In Deutschland fühlt sich die Mittelschicht bedroht

In Deutschland fühlt sich die Mittelschicht bedroht

Die deutsche Gesellschaft entwickelt sich infolge der Weltwirtschaftskrise immer mehr in eine Risikogesellschaft, in der Menschen aus der einst sicheren Mittelschicht ganz schnell nach unten bis zu Hartz IV durchgereicht werden können. Kein Deutscher kann sicher sein, es im Leben zu etwas gebracht zu haben, denn ganz schnell kann er wieder zu den Gestrandeten gehören, weil der globale Kapitalismus seinen Arbeitsplatz vernichtet hat. Die hässliche Fratze der entfesselten Marktwirtschaft trifft plötzlich nicht nur die Geringverdiener und die schlecht Ausgebildeten, sondern die breite Masse der Bevölkerung in Deutschland.
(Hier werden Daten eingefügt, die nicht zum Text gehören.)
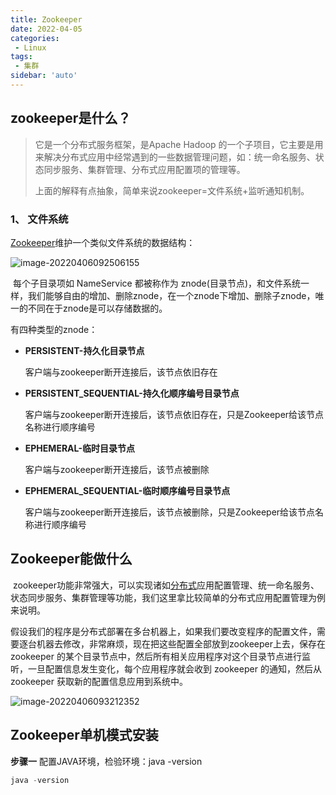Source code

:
 ```yaml
---
title: Zookeeper
date: 2022-04-05
categories:
 - Linux
tags:
 - 集群
sidebar: 'auto'
---
```


 

## zookeeper是什么？

> 它是一个分布式服务框架，是Apache Hadoop 的一个子项目，它主要是用来解决分布式应用中经常遇到的一些数据管理问题，如：统一命名服务、状态同步服务、集群管理、分布式应用配置项的管理等。
>
> 上面的解释有点抽象，简单来说zookeeper=文件系统+监听通知机制。

### 1、 文件系统

[Zookeeper](https://so.csdn.net/so/search?q=Zookeeper&spm=1001.2101.3001.7020)维护一个类似文件系统的数据结构：

![image-20220406092506155](http://yishenlaoban-img.test.upcdn.net/image_my/image-20220406092506155.png) 

​           每个子目录项如 NameService 都被称作为 znode(目录节点)，和文件系统一样，我们能够自由的增加、删除znode，在一个znode下增加、删除子znode，唯一的不同在于znode是可以存储数据的。



有四种类型的znode：

- **PERSISTENT-持久化目录节点**

  客户端与zookeeper断开连接后，该节点依旧存在

- **PERSISTENT_SEQUENTIAL-持久化顺序编号目录节点**

  客户端与zookeeper断开连接后，该节点依旧存在，只是Zookeeper给该节点名称进行顺序编号

- **EPHEMERAL-临时目录节点**

  客户端与zookeeper断开连接后，该节点被删除

- **EPHEMERAL_SEQUENTIAL-临时顺序编号目录节点**

  客户端与zookeeper断开连接后，该节点被删除，只是Zookeeper给该节点名称进行顺序编号





## **Zookeeper能做什么**

​          zookeeper功能非常强大，可以实现诸如[分布式](https://so.csdn.net/so/search?q=分布式&spm=1001.2101.3001.7020)应用配置管理、统一命名服务、状态同步服务、集群管理等功能，我们这里拿比较简单的分布式应用配置管理为例来说明。

​         假设我们的程序是分布式部署在多台机器上，如果我们要改变程序的配置文件，需要逐台机器去修改，非常麻烦，现在把这些配置全部放到zookeeper上去，保存在 zookeeper 的某个目录节点中，然后所有相关应用程序对这个目录节点进行监听，一旦配置信息发生变化，每个应用程序就会收到 zookeeper 的通知，然后从 zookeeper 获取新的配置信息应用到系统中。

![image-20220406093212352](http://yishenlaoban-img.test.upcdn.net/image_my/image-20220406093212352.png) 



## **Zookeeper单机模式安装**

**步骤一**	配置JAVA环境，检验环境：java -version

```java
java -version
```


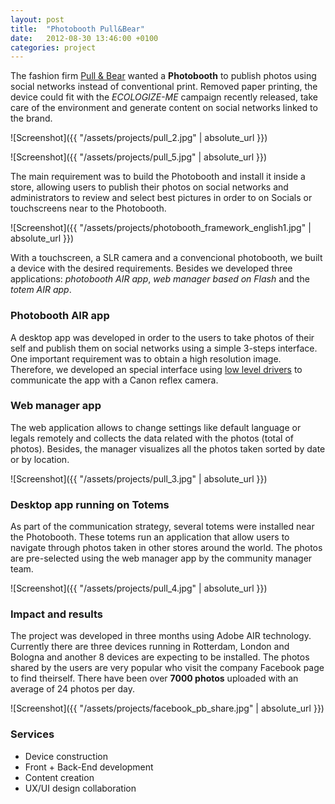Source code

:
 ```yaml
---
layout: post
title:  "Photobooth Pull&Bear"
date:   2012-08-30 13:46:00 +0100
categories: project
---
```


The fashion firm [Pull & Bear](https://www.pullandbear.com/) wanted a **Photobooth** to publish photos using social networks instead of conventional print. Removed paper printing, the device could fit with the _ECOLOGIZE-ME_ campaign recently released, take care of the environment and generate content on social networks linked to the brand.

![Screenshot]({{ "/assets/projects/pull_2.jpg" | absolute_url }})

![Screenshot]({{ "/assets/projects/pull_5.jpg" | absolute_url }})

The main requirement was to build the Photobooth and install it inside a store, allowing users to publish their photos on social networks and administrators to review and select best pictures in order to on Socials or  touchscreens near to the Photobooth.

![Screenshot]({{ "/assets/projects/photobooth_framework_english1.jpg" | absolute_url }})

With a touchscreen, a SLR camera and a convencional photobooth, we built a device with the desired requirements. Besides we developed three applications: _photobooth AIR app_, _web manager based on Flash_ and the _totem AIR app_.

### Photobooth AIR app

A desktop app was developed in order to the users to take photos of their self and publish them on social networks using a simple 3-steps interface. One important requirement was to obtain a high resolution image. Therefore, we developed an special interface using [low level drivers](/blog/2012/05/29/eos-lib.html) to communicate the app with a Canon reflex camera.

### Web manager app

The web application allows to change settings like default language or legals remotely and collects the data related with the photos (total of photos). Besides, the manager visualizes all the photos taken sorted by date or by location.

![Screenshot]({{ "/assets/projects/pull_3.jpg" | absolute_url }})

### Desktop app running on Totems

As part of the communication strategy, several totems were installed near the Photobooth. These totems run an application that allow users to navigate through photos taken in other stores around the world. The photos are pre-selected using the web manager app by the community manager team.

![Screenshot]({{ "/assets/projects/pull_4.jpg" | absolute_url }})

### Impact and results

The project was developed in three months using Adobe AIR technology. Currently there are three devices running in Rotterdam, London and Bologna and another 8 devices are expecting to be installed. The photos shared by the users are very popular who visit the company Facebook page to find theirself. There have been over **7000 photos** uploaded with an average of 24 photos per day.

![Screenshot]({{ "/assets/projects/facebook_pb_share.jpg" | absolute_url }})

### Services

- Device construction
- Front + Back-End development
- Content creation
- UX/UI design collaboration
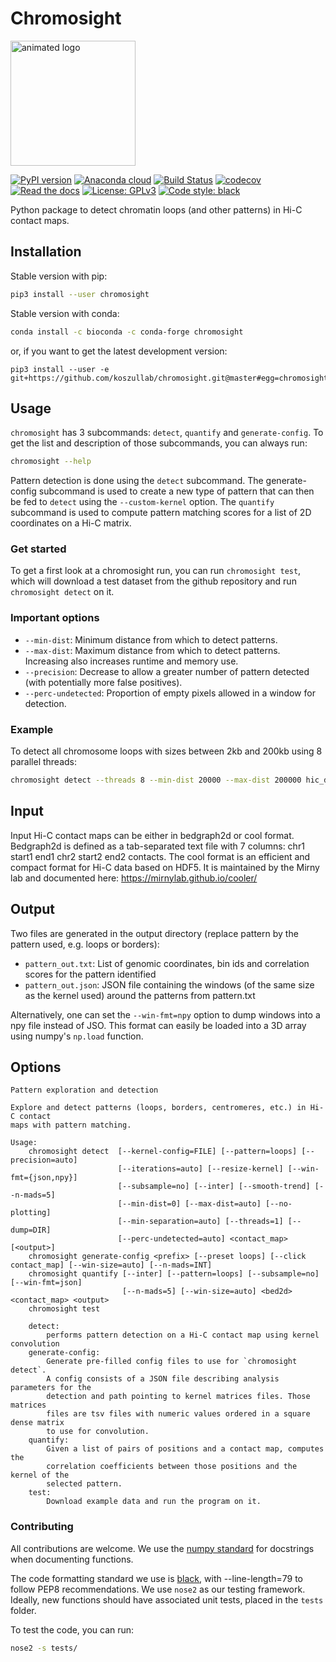 # Chromosight
<img src="docs/chromosight.gif" alt="animated logo" width="200"/>

[![PyPI version](https://badge.fury.io/py/chromosight.svg)](https://badge.fury.io/py/chromosight) [![Anaconda cloud](https://anaconda.org/bioconda/chromosight/badges/version.svg)](https://anaconda.org/bioconda/chromosight) [![Build Status](https://travis-ci.com/koszullab/chromosight.svg?branch=master)](https://travis-ci.com/koszullab/chromosight) [![codecov](https://codecov.io/gh/koszullab/chromosight/branch/master/graph/badge.svg)](https://codecov.io/gh/koszullab/chromosight) [![Read the docs](https://readthedocs.org/projects/chromosight/badge)](https://chromosight.readthedocs.io) [![License: GPLv3](https://img.shields.io/badge/License-GPL%203-0298c3.svg)](https://opensource.org/licenses/GPL-3.0) [![Code style: black](https://img.shields.io/badge/code%20style-black-000000.svg)](https://github.com/ambv/black) 

Python package to detect chromatin loops (and other patterns) in Hi-C contact maps.

## Installation

Stable version with pip:

```sh
pip3 install --user chromosight
```
Stable version with conda:
```sh
conda install -c bioconda -c conda-forge chromosight
```

or, if you want to get the latest development version:

```
pip3 install --user -e git+https://github.com/koszullab/chromosight.git@master#egg=chromosight
```

## Usage

`chromosight` has 3 subcommands: `detect`, `quantify` and `generate-config`. To get the list and description of those subcommands, you can always run:

```bash
chromosight --help
```
Pattern detection is done using the `detect` subcommand. The generate-config subcommand is used to create a new type of pattern that can then be fed to `detect` using the `--custom-kernel` option. The `quantify` subcommand is used to compute pattern matching scores for a list of 2D coordinates on a Hi-C matrix.

### Get started
To get a first look at a chromosight run, you can run `chromosight test`, which will download a test dataset from the github repository and run `chromosight detect` on it.

### Important options

* `--min-dist`: Minimum distance from which to detect patterns.
* `--max-dist`: Maximum distance from which to detect patterns. Increasing also increases runtime and memory use.
* `--precision`: Decrease to allow a greater number of pattern detected (with potentially more false positives).
* `--perc-undetected`: Proportion of empty pixels allowed in a window for detection.

### Example

To detect all chromosome loops with sizes between 2kb and 200kb using 8 parallel threads:
```bash
chromosight detect --threads 8 --min-dist 20000 --max-dist 200000 hic_data.cool out_dir
```

## Input

Input Hi-C contact maps can be either in bedgraph2d or cool format. Bedgraph2d is defined as a tab-separated text file with 7 columns: chr1 start1 end1 chr2 start2 end2 contacts. The cool format is an efficient and compact format for Hi-C data based on HDF5. It is maintained by the Mirny lab and documented here: https://mirnylab.github.io/cooler/

## Output
Two files are generated in the output directory (replace pattern by the pattern used, e.g. loops or borders):
  * `pattern_out.txt`: List of genomic coordinates, bin ids and correlation scores for the pattern identified
  * `pattern_out.json`: JSON file containing the windows (of the same size as the kernel used) around the patterns from pattern.txt

Alternatively, one can set the `--win-fmt=npy` option to dump windows into a npy file instead of JSO. This format can easily be loaded into a 3D array using numpy's `np.load` function.

## Options

```
Pattern exploration and detection

Explore and detect patterns (loops, borders, centromeres, etc.) in Hi-C contact
maps with pattern matching.

Usage:
    chromosight detect  [--kernel-config=FILE] [--pattern=loops] [--precision=auto]
                        [--iterations=auto] [--resize-kernel] [--win-fmt={json,npy}]
                        [--subsample=no] [--inter] [--smooth-trend] [--n-mads=5]
                        [--min-dist=0] [--max-dist=auto] [--no-plotting]
                        [--min-separation=auto] [--threads=1] [--dump=DIR]
                        [--perc-undetected=auto] <contact_map> [<output>]
    chromosight generate-config <prefix> [--preset loops] [--click contact_map] [--win-size=auto] [--n-mads=INT]
    chromosight quantify [--inter] [--pattern=loops] [--subsample=no] [--win-fmt=json]
                         [--n-mads=5] [--win-size=auto] <bed2d> <contact_map> <output>
    chromosight test

    detect: 
        performs pattern detection on a Hi-C contact map using kernel convolution
    generate-config:
        Generate pre-filled config files to use for `chromosight detect`. 
        A config consists of a JSON file describing analysis parameters for the
        detection and path pointing to kernel matrices files. Those matrices
        files are tsv files with numeric values ordered in a square dense matrix
        to use for convolution.
    quantify:
        Given a list of pairs of positions and a contact map, computes the
        correlation coefficients between those positions and the kernel of the
        selected pattern.
    test:                       
        Download example data and run the program on it.

```

### Contributing

All contributions are welcome. We use the [numpy standard](https://numpydoc.readthedocs.io/en/latest/format.html) for docstrings when documenting functions.

The code formatting standard we use is [black](https://github.com/psf/black), with --line-length=79 to follow PEP8 recommendations. We use `nose2` as our testing framework. Ideally, new functions should have associated unit tests, placed in the `tests` folder.

To test the code, you can run:

```bash
nose2 -s tests/
```
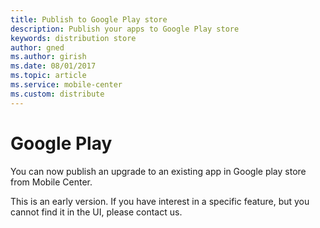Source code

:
 ```yaml
---
title: Publish to Google Play store
description: Publish your apps to Google Play store
keywords: distribution store
author: gned
ms.author: girish
ms.date: 08/01/2017
ms.topic: article
ms.service: mobile-center
ms.custom: distribute
---
```


# Google Play

You can now publish an upgrade to an existing app in Google play store from Mobile Center.

This is an early version. If you have interest in a specific feature, but you cannot find it in the UI, please contact us.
StreichlisteKein Arbeitsplatz ist mehr sicher

Die Menschen der Mittelschicht, die viel erreicht haben, müssen nun befürchten, alles zu verlieren, wofür sie ein Leben lang gearbeitet haben: ihr Haus, ihr Vermögen und ihre Rolle in der Gesellschaft. Der Absturz geschieht bei manchen schleichend, bei anderen vollzieht er sich im freien Fall. Inzwischen lösen sich nicht nur einfache Jobs in Luft auf, sondern auch hoch qualifizierte Stellen. Sie werden entweder ins Ausland verlagert oder ganz gestrichen.

Die Vernichtung von Arbeitsplätzen findet schon längst nicht mehr nur in den Fabrikhallen statt, die Jobs an den Schreibtischen werden auch wegrationalisiert. Selbstverständlich entstehen auch wieder neue Jobs, nur sie nutzen jenen Menschen nichts, deren Wissen und Fähigkeiten auf dem Arbeitsmarkt nicht mehr gefragt sind.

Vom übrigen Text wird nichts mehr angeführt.